DATA FOR ANALYSIS:

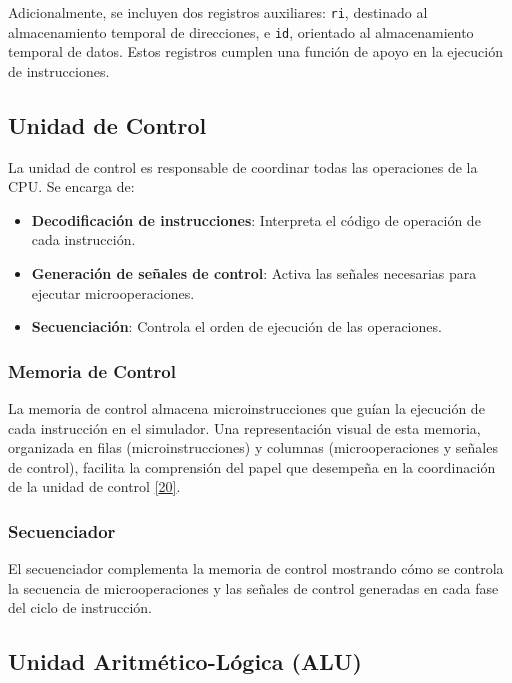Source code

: \documentclass[12pt,oneside]{templates/unerthesis}
\providecommand{\tightlist}{%
  \setlength{\itemsep}{0pt}\setlength{\parskip}{0pt}}
\begin{document}
Adicionalmente, se incluyen dos registros auxiliares: \texttt{ri}, destinado al almacenamiento temporal de direcciones, e \texttt{id}, orientado al almacenamiento temporal de datos. Estos registros cumplen una función de apoyo en la ejecución de instrucciones.

\hypertarget{unidad-de-control}{%
\subsection{Unidad de Control}\label{unidad-de-control}}

La unidad de control es responsable de coordinar todas las operaciones de la CPU. Se encarga de:

\begin{itemize}
\tightlist
\item
  \textbf{Decodificación de instrucciones}: Interpreta el código de operación de cada instrucción.
\item
  \textbf{Generación de señales de control}: Activa las señales necesarias para ejecutar microoperaciones.
\item
  \textbf{Secuenciación}: Controla el orden de ejecución de las operaciones.
\end{itemize}

\hypertarget{memoria-de-control}{%
\subsubsection{Memoria de Control}\label{memoria-de-control}}

La memoria de control almacena microinstrucciones que guían la ejecución de cada instrucción en el simulador. Una representación visual de esta memoria, organizada en filas (microinstrucciones) y columnas (microoperaciones y señales de control), facilita la comprensión del papel que desempeña en la coordinación de la unidad de control \protect\hyperlink{ref-stallings_computer_2021}{{[}20{]}}.

\hypertarget{secuenciador}{%
\subsubsection{Secuenciador}\label{secuenciador}}

El secuenciador complementa la memoria de control mostrando cómo se controla la secuencia de microoperaciones y las señales de control generadas en cada fase del ciclo de instrucción.

\hypertarget{unidad-aritmuxe9tico-luxf3gica-alu}{%
\subsection{Unidad Aritmético-Lógica (ALU)}\label{unidad-aritmuxe9tico-luxf3gica-alu}}
\end{document}
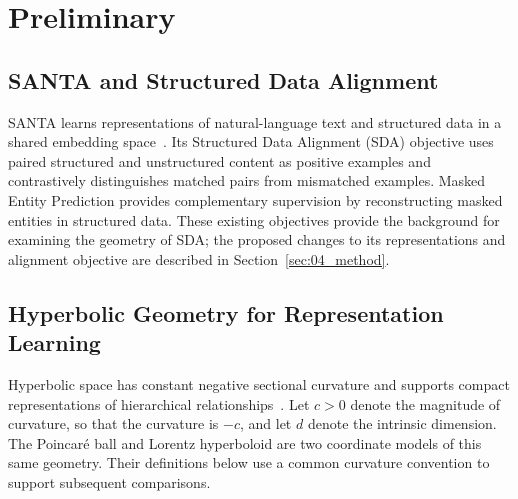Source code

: \newpage

\section{Preliminary}
\label{sec:03_problem_formulation}

\subsection{SANTA and Structured Data Alignment}
SANTA learns representations of natural-language text and structured data in a shared embedding space~\cite{li2023structure}. Its Structured Data Alignment (SDA) objective uses paired structured and unstructured content as positive examples and contrastively distinguishes matched pairs from mismatched examples. Masked Entity Prediction provides complementary supervision by reconstructing masked entities in structured data. These existing objectives provide the background for examining the geometry of SDA; the proposed changes to its representations and alignment objective are described in Section~\ref{sec:04_method}.

\subsection{Hyperbolic Geometry for Representation Learning}
Hyperbolic space has constant negative sectional curvature and supports compact representations of hierarchical relationships~\cite{nickel2017poincare,nickel2018learning}. Let $c>0$ denote the magnitude of curvature, so that the curvature is $-c$, and let $d$ denote the intrinsic dimension. The Poincar\'e ball and Lorentz hyperboloid are two coordinate models of this same geometry. Their definitions below use a common curvature convention to support subsequent comparisons.

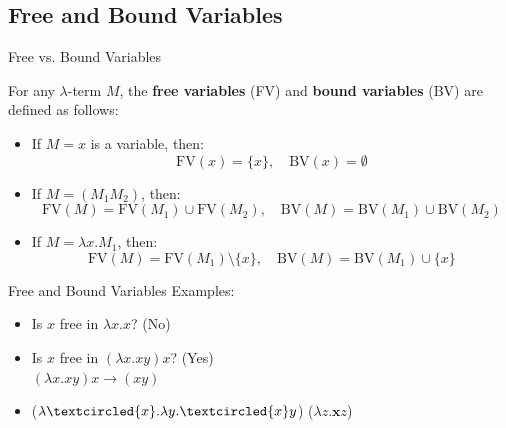\documentclass{beamer}
\begin{document}
\subsection{Free and Bound Variables}
\begin{frame}{Free vs. Bound Variables}

  \begin{definition}
    For any $\lambda$-term \(M\), the \textbf{free variables} (FV) and \textbf{bound variables} (BV) are defined as follows:
    \begin{itemize}
      \item If \(M = x\) is a variable, then:
        \[
        \text{FV}(x) = \{x\}, \quad \text{BV}(x) = \emptyset
        \]
      \item If \(M = (M_1 M_2)\), then:
        \[
        \text{FV}(M) = \text{FV}(M_1) \cup \text{FV}(M_2), \quad \text{BV}(M) = \text{BV}(M_1) \cup \text{BV}(M_2)
        \]
      \item If \(M = \lambda x.M_1\), then:
        \[
        \text{FV}(M) = \text{FV}(M_1) \setminus \{x\}, \quad \text{BV}(M) = \text{BV}(M_1) \cup \{x\}
        \]
    \end{itemize}
  \end{definition}

\end{frame}
\begin{frame}{Free and Bound Variables}
  Examples:
  \begin{itemize}
    \item Is \(x\) free in \(\lambda x.x\)? (No)
    \item Is \(x\) free in \((\lambda x.xy)x\)? (Yes)\\
    \((\lambda x.xy)x \to (xy)\)
  \end{itemize}
  \vspace{1em}
  \begin{itemize}
    \item (\(\lambda \textcircled{x}.\lambda y.\textcircled{x}y\)) (\(\lambda z.\textbf{x}z\))
  \end{itemize}
  
\end{frame}
\end{document}
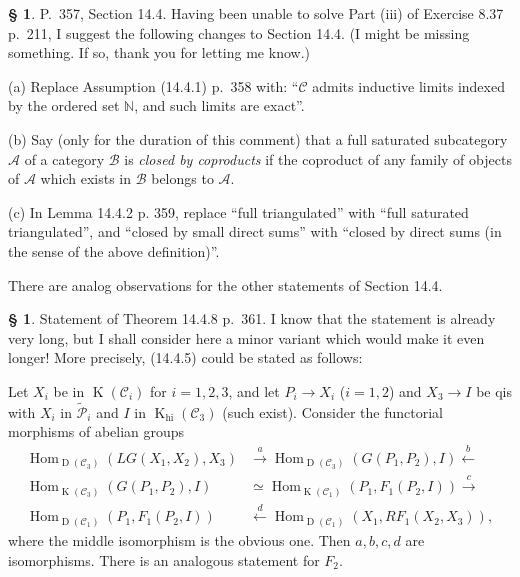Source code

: \documentclass[12pt]{article}%
\theoremstyle{remark}
\theoremstyle{definition}
\newtheorem{s}[thm]{\S}%
\newcommand{\nn}{\noindent}
\newcommand{\mc}{\mathcal}
\newcommand{\bb}{\mathbb}
\newcommand{\oo}{\operatorname}
\newcommand{\A}{\mathcal A}
\newcommand{\B}{\mathcal B}
\newcommand{\C}{\mathcal C}
\newcommand{\xr}{\xrightarrow}
\DeclareMathOperator{\Hom}{Hom}%
\begin{document}
%

\begin{s}%
P.~357, Section 14.4. Having been unable to solve Part (iii) of Exercise 8.37 p.~211, I suggest the following changes to Section 14.4. (I might be missing something. If so, thank you for letting me know.)

\nn(a) Replace Assumption (14.4.1) p.~358 with: ``$\C$ admits inductive limits indexed by the ordered set $\bb N$, and such limits are exact''.

\nn(b) Say (only for the duration of this comment) that a full saturated subcategory $\A$ of a category $\B$ is {\em closed by coproducts} if the coproduct of any family of objects of $\A$ which exists in $\B$ belongs to $\A$.

\nn(c) In Lemma 14.4.2 p. 359, replace ``full triangulated'' with ``full saturated triangulated'', and ``closed by small direct sums'' with ``closed by direct sums (in the sense of the above definition)''. 

There are analog observations for the other statements of Section 14.4.
\end{s}

%

\begin{s}%
Statement of Theorem 14.4.8 p.~361. I know that the statement is already very long, but I shall consider here a minor variant which would make it even longer! More precisely, (14.4.5) could be stated as follows:

Let $X_i$ be in $\oo K(\C_i)$ for $i=1,2,3$, and let $P_i\to X_i$ ($i=1,2$) and $X_3\to I$ be qis with $X_i$ in $\widetilde{\mc P}_i$ and $I$ in $\oo K_{\oo{hi}}(\C_3)$ (such exist). Consider the functorial morphisms of abelian groups
\begin{equation}\label{1448}
\begin{split}
\Hom_{\oo D(\C_3)}(LG(X_1,X_2),X_3)&\xr a\Hom_{\oo D(\C_3)}(G(P_1,P_2),I)\xleftarrow b\\ 
\Hom_{\oo K(\C_3)}(G(P_1,P_2),I)&\simeq\Hom_{\oo K(\C_1)}(P_1,F_1(P_2,I))\xr c\\ 
\Hom_{\oo D(\C_1)}(P_1,F_1(P_2,I))&\xleftarrow d\Hom_{\oo D(\C_1)}(X_1,RF_1(X_2,X_3)),
\end{split}
\end{equation}
where the middle isomorphism is the obvious one. Then $a,b,c,d$ are isomorphisms. There is an analogous statement for $F_2$.
\end{s}

%
\end{document}
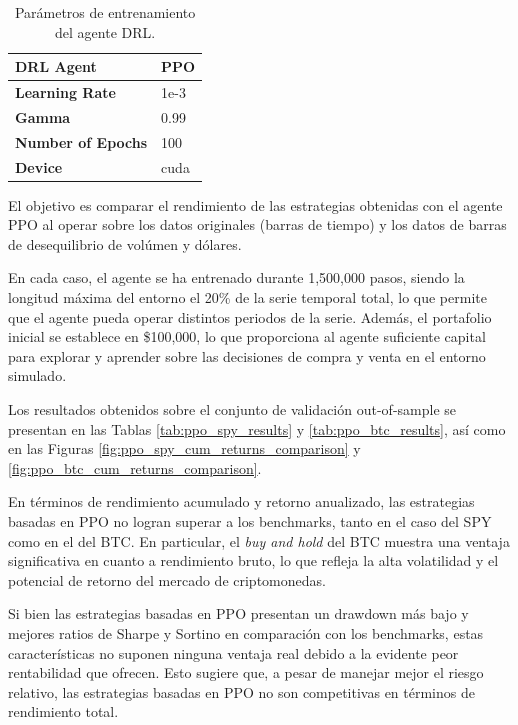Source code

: \documentclass[a4paper,12pt, twoside]{report}
\begin{document}
\begin{table}[h]
    \centering
    \begin{tabular}{|l|l|}
    \hline
    \textbf{DRL Agent}  & PPO    \\ \hline
    \textbf{Learning Rate} & 1e-3  \\ \hline
    \textbf{Gamma} & 0.99  \\ \hline
    \textbf{Number of Epochs} & 100 \\ \hline
    \textbf{Device} & cuda \\ \hline
    \end{tabular}
    \caption{Parámetros de entrenamiento del agente DRL.}
    \label{tab:ppo_training_params}
\end{table}

El objetivo es comparar el rendimiento de las estrategias obtenidas con el agente PPO al operar sobre
los datos originales (barras de tiempo) y los datos de barras de desequilibrio de volúmen y dólares.

En cada caso, el agente se ha entrenado durante 1,500,000 pasos, siendo la longitud máxima del entorno
el 20\% de la serie temporal total, lo que permite que el agente pueda operar distintos periodos de la
serie. Además, el portafolio inicial se establece en \$100,000, lo que 
proporciona al agente suficiente capital para explorar y aprender sobre las decisiones de compra 
y venta en el entorno simulado. 

Los resultados obtenidos sobre el conjunto de validación out-of-sample se presentan en las 
Tablas \ref{tab:ppo_spy_results} y \ref{tab:ppo_btc_results}, así como en las Figuras 
\ref{fig:ppo_spy_cum_returns_comparison} y \ref{fig:ppo_btc_cum_returns_comparison}.

En términos de rendimiento acumulado y retorno anualizado, las estrategias basadas en PPO no logran 
superar a los benchmarks, tanto en el caso del SPY como en el del BTC. En particular, el \textit{buy and hold} del 
BTC muestra una ventaja significativa en cuanto a rendimiento bruto, lo que refleja la alta volatilidad y 
el potencial de retorno del mercado de criptomonedas.

Si bien las estrategias basadas en PPO presentan un drawdown más bajo y mejores ratios de Sharpe y Sortino en comparación 
con los benchmarks, estas características no suponen ninguna ventaja real debido a la evidente peor rentabilidad que ofrecen. 
Esto sugiere que, a pesar de manejar mejor el riesgo relativo, las estrategias basadas en PPO no son competitivas en términos 
de rendimiento total.
\end{document}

EXERCISE:
Where a line of the entries above holds the word "términos", return that line.

RESULT BELOW:
En términos de rendimiento acumulado y retorno anualizado, las estrategias basadas en PPO no logran 
Esto sugiere que, a pesar de manejar mejor el riesgo relativo, las estrategias basadas en PPO no son competitivas en términos 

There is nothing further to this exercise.